What is the variance of the sample variance? In other words I am looking for $\mathrm{Var}(S^2)$.
I have started by expanding out $\mathrm{Var}(S^2)$ into $E(S^4) - [E(S^2)]^2$
I know that $[E(S^2)]^2$ is $\sigma$ to the power of 4. And that is as far as I got.
Here's a general derivation that does not assume normality.

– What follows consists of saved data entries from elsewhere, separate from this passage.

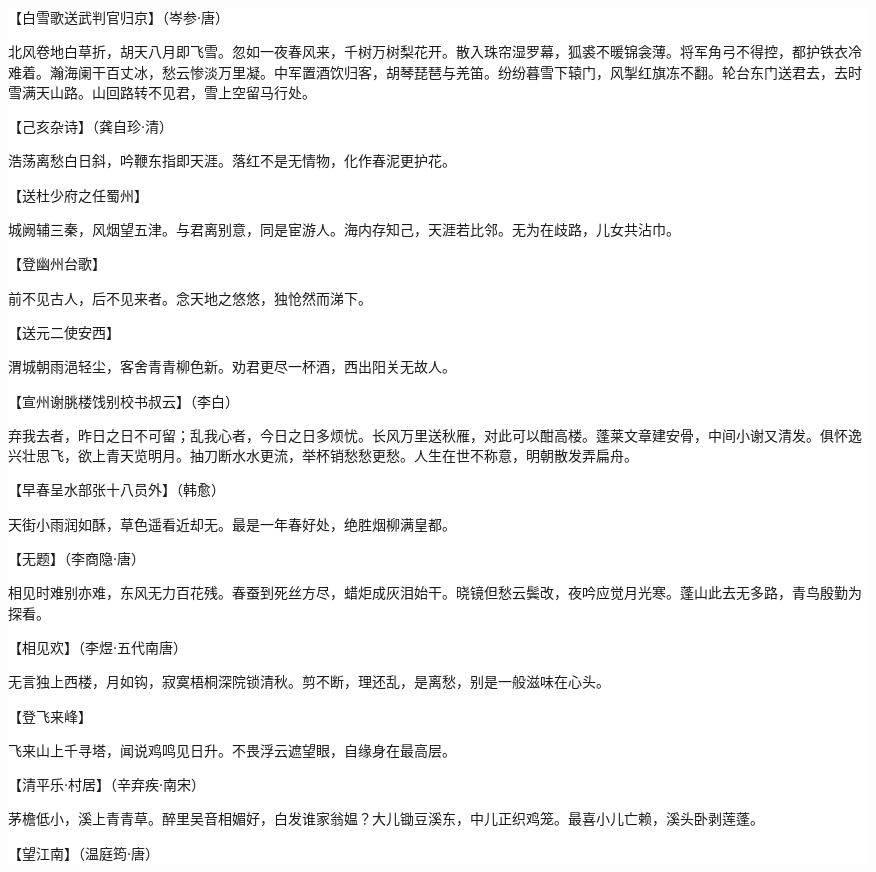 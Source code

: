 

【白雪歌送武判官归京】（岑参·唐）

北风卷地白草折，胡天八月即飞雪。忽如一夜春风来，千树万树梨花开。散入珠帘湿罗幕，狐裘不暖锦衾薄。将军角弓不得控，都护铁衣冷难着。瀚海阑干百丈冰，愁云惨淡万里凝。中军置酒饮归客，胡琴琵琶与羌笛。纷纷暮雪下辕门，风掣红旗冻不翻。轮台东门送君去，去时雪满天山路。山回路转不见君，雪上空留马行处。



【己亥杂诗】（龚自珍·清）

浩荡离愁白日斜，吟鞭东指即天涯。落红不是无情物，化作春泥更护花。



【送杜少府之任蜀州】

城阙辅三秦，风烟望五津。与君离别意，同是宦游人。海内存知己，天涯若比邻。无为在歧路，儿女共沾巾。



【登幽州台歌】

前不见古人，后不见来者。念天地之悠悠，独怆然而涕下。



【送元二使安西】

渭城朝雨浥轻尘，客舍青青柳色新。劝君更尽一杯酒，西出阳关无故人。



【宣州谢朓楼饯别校书叔云】（李白）

弃我去者，昨日之日不可留；乱我心者，今日之日多烦忧。长风万里送秋雁，对此可以酣高楼。蓬莱文章建安骨，中间小谢又清发。俱怀逸兴壮思飞，欲上青天览明月。抽刀断水水更流，举杯销愁愁更愁。人生在世不称意，明朝散发弄扁舟。



【早春呈水部张十八员外】（韩愈）

天街小雨润如酥，草色遥看近却无。最是一年春好处，绝胜烟柳满皇都。



【无题】（李商隐·唐）

相见时难别亦难，东风无力百花残。春蚕到死丝方尽，蜡炬成灰泪始干。晓镜但愁云鬓改，夜吟应觉月光寒。蓬山此去无多路，青鸟殷勤为探看。



【相见欢】（李煜·五代南唐）

无言独上西楼，月如钩，寂寞梧桐深院锁清秋。剪不断，理还乱，是离愁，别是一般滋味在心头。



【登飞来峰】

飞来山上千寻塔，闻说鸡鸣见日升。不畏浮云遮望眼，自缘身在最高层。



【清平乐·村居】（辛弃疾·南宋）

茅檐低小，溪上青青草。醉里吴音相媚好，白发谁家翁媪？大儿锄豆溪东，中儿正织鸡笼。最喜小儿亡赖，溪头卧剥莲蓬。



【望江南】（温庭筠·唐）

Let's rewrite the sample variance $S^2$ as an average over all pairs of indices: $$S^2={1\over{n\choose 2}}\sum_{\{i,j\}} {1\over2}(X_i-X_j)^2.$$ Since $\mathbb{E}[(X_i-X_j)^2/2]=\sigma^2$, we see that $S^2$ is an unbiased estimator for $\sigma^2$.
The variance of $S^2$ is the expected value of $$\left({1\over{n\choose 2}}\sum_{\{i,j\}} \left[{1\over2}(X_i-X_j)^2-\sigma^2\right]\right)^2.$$
When you expand the outer square, there are 3 types of cross product terms $$\left[{1\over2}(X_i-X_j)^2-\sigma^2\right] \left[{1\over2}(X_k-X_\ell)^2-\sigma^2\right]$$ depending on the size of the intersection $\{i,j\}\cap\{k,\ell\}$.
When this intersection is empty, the factors are independent and the expected cross product is zero.
There are $n(n-1)(n-2)$ terms where $|\{i,j\}\cap\{k,\ell\}|=1$ and each has an expected cross product of $(\mu_4-\sigma^4)/4$.
There are ${n\choose 2}$ terms where $|\{i,j\}\cap\{k,\ell\}|=2$ and each has an expected cross product of $(\mu_4+\sigma^4)/2$.
Putting it all together shows that $$\mbox{Var}(S^2)={\mu_4\over n}-{\sigma^4\,(n-3)\over n\,(n-1)}.$$ Here $\mu_4=\mathbb{E}[(X-\mu)^4]$ is the fourth central moment of $X$.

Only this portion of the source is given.